Top judge: Too much spent on child cases
TOO much public money is being spent on court cases involving children in care, a senior judge says.
Sir James Munby, who is head of the family court system, said cash was being ‘squandered’ on unnecessary lawyers.
He said the number of taxpayerfunded professionals should be cut as long as youngsters were properly represented in court.
Every child should have a social worker and a solicitor and, in serious cases, a barrister or even a QC. But he said in a notice to judges and lawyers that ‘ we need to remember that all this costs money’.
The President of the Family Division said: ‘It is no good complaining that public funds are available only for X and not for Y if money available for X is being squandered.
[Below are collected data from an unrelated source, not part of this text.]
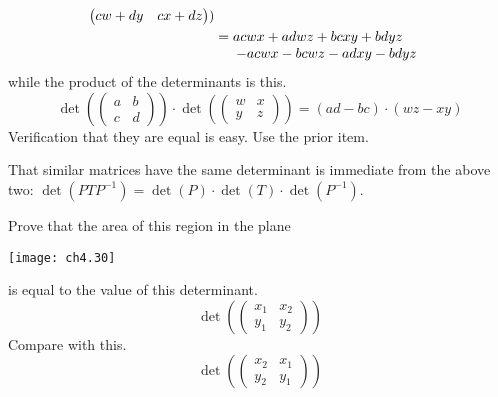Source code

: \begin{exercises}
\begin{answer}
\begin{exparts}
\begin{align*}
\begin{pmatrix}
                 cw+dy  &cx+dz
              \end{pmatrix} )                 \\
             &=
             \begin{array}[t]{@{}l@{}} 
                 acwx+adwz+bcxy+bdyz  \\
                 \> -acwx-bcwz-adxy-bdyz
              \end{array}
          \end{align*}
          while the product of the determinants is this.
          \begin{equation*}
             \det(\begin{pmatrix}
                a  &b  \\
                c  &d
             \end{pmatrix})
             \cdot\det(\begin{pmatrix}
                w  &x  \\
                y  &z
             \end{pmatrix})
             =
             (ad-bc)\cdot (wz-xy)
          \end{equation*}
          Verification that they are equal is easy.
        \partsitem Use the prior item.
       \end{exparts}  
       \noindent That similar matrices have the same determinant 
       is immediate from the above two:
       $
          \det(PTP^{-1})=\det(P)\cdot\det(T)\cdot\det(P^{-1})
       $.
     \end{answer}
  \recommended \item
    Prove that the area of this region in the plane
    \begin{center}
      \texttt{[image: ch4.30]}
    \end{center}
    is equal to the value of this determinant.
    \begin{equation*}
       \det(
       \begin{pmatrix}
          x_1  &x_2  \\
          y_1  &y_2
       \end{pmatrix})
    \end{equation*}
    Compare with this.
    \begin{equation*}
       \det(
       \begin{pmatrix}
          x_2  &x_1  \\
          y_2  &y_1
       \end{pmatrix})
    \end{equation*}

\end{exercises}
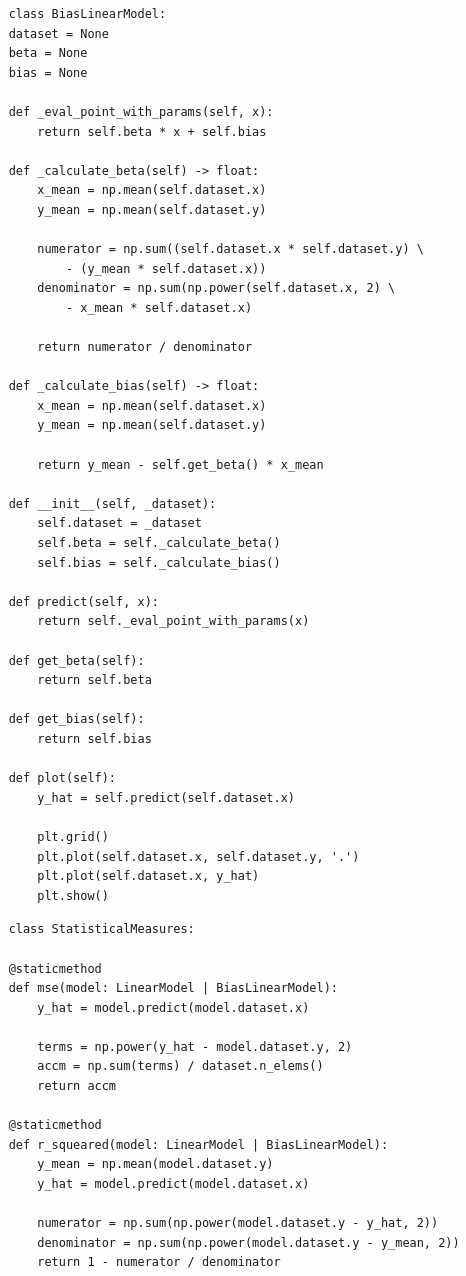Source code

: \documentclass{report}
\begin{document}
    \begin{lstlisting}
    class BiasLinearModel:
    dataset = None
    beta = None
    bias = None

    def _eval_point_with_params(self, x):
        return self.beta * x + self.bias

    def _calculate_beta(self) -> float:
        x_mean = np.mean(self.dataset.x)
        y_mean = np.mean(self.dataset.y)

        numerator = np.sum((self.dataset.x * self.dataset.y) \
            - (y_mean * self.dataset.x))
        denominator = np.sum(np.power(self.dataset.x, 2) \
            - x_mean * self.dataset.x)

        return numerator / denominator

    def _calculate_bias(self) -> float:
        x_mean = np.mean(self.dataset.x)
        y_mean = np.mean(self.dataset.y)

        return y_mean - self.get_beta() * x_mean

    def __init__(self, _dataset):
        self.dataset = _dataset
        self.beta = self._calculate_beta()
        self.bias = self._calculate_bias()

    def predict(self, x):
        return self._eval_point_with_params(x)

    def get_beta(self):
        return self.beta

    def get_bias(self):
        return self.bias

    def plot(self):
        y_hat = self.predict(self.dataset.x)

        plt.grid()
        plt.plot(self.dataset.x, self.dataset.y, '.')
        plt.plot(self.dataset.x, y_hat)
        plt.show()
    \end{lstlisting}

    \subtitle{Medidas estad\'isticas usadas para entender nuestra funci\'on de p\'erdida/errores:}
    \begin{lstlisting}
    class StatisticalMeasures:

    @staticmethod
    def mse(model: LinearModel | BiasLinearModel):
        y_hat = model.predict(model.dataset.x)

        terms = np.power(y_hat - model.dataset.y, 2)
        accm = np.sum(terms) / dataset.n_elems()
        return accm

    @staticmethod
    def r_squeared(model: LinearModel | BiasLinearModel):
        y_mean = np.mean(model.dataset.y)
        y_hat = model.predict(model.dataset.x)

        numerator = np.sum(np.power(model.dataset.y - y_hat, 2))
        denominator = np.sum(np.power(model.dataset.y - y_mean, 2))
        return 1 - numerator / denominator
    \end{lstlisting}
\end{document}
Money should only be spent on what is necessary to enable the court to deal with the proceedings justly.
‘If a task is not necessary – if it is unnecessary – why should litigants or their professional advisers expect public money to be made available?’
He said 12,781 new cases entered the Family Courts in the year to March, a 15 per cent rise on the year before.
Sir James said he backed an inquiry by Justice Secretary Liz Truss into ‘a reformed level of representation for children’ in adoption, care and similar cases.
He said the focus would be on the scope ‘for dispensing with the attendance of some, or even, in some circumstances, all, of the child’s professional team’.
The call from Sir James follows the scandal over the legal aid bill run up by lawyers working for Ben Butler, the father who killed his six-year-old daughter Ellie.
The Daily Mail revealed earlier this month that her mother Jennie Gray – jailed for 42 months for covering up the murder – was given £223,266 to pay for lawyers who argued for Ellie to be returned to her parents during a fourmonth family court case in 2012.
Figures obtained under Freedom of Information laws show the pair ran up £1,185,285 in civil legal aid bills. Butler and Gray were both represented by solicitors and two barristers, including a QC each.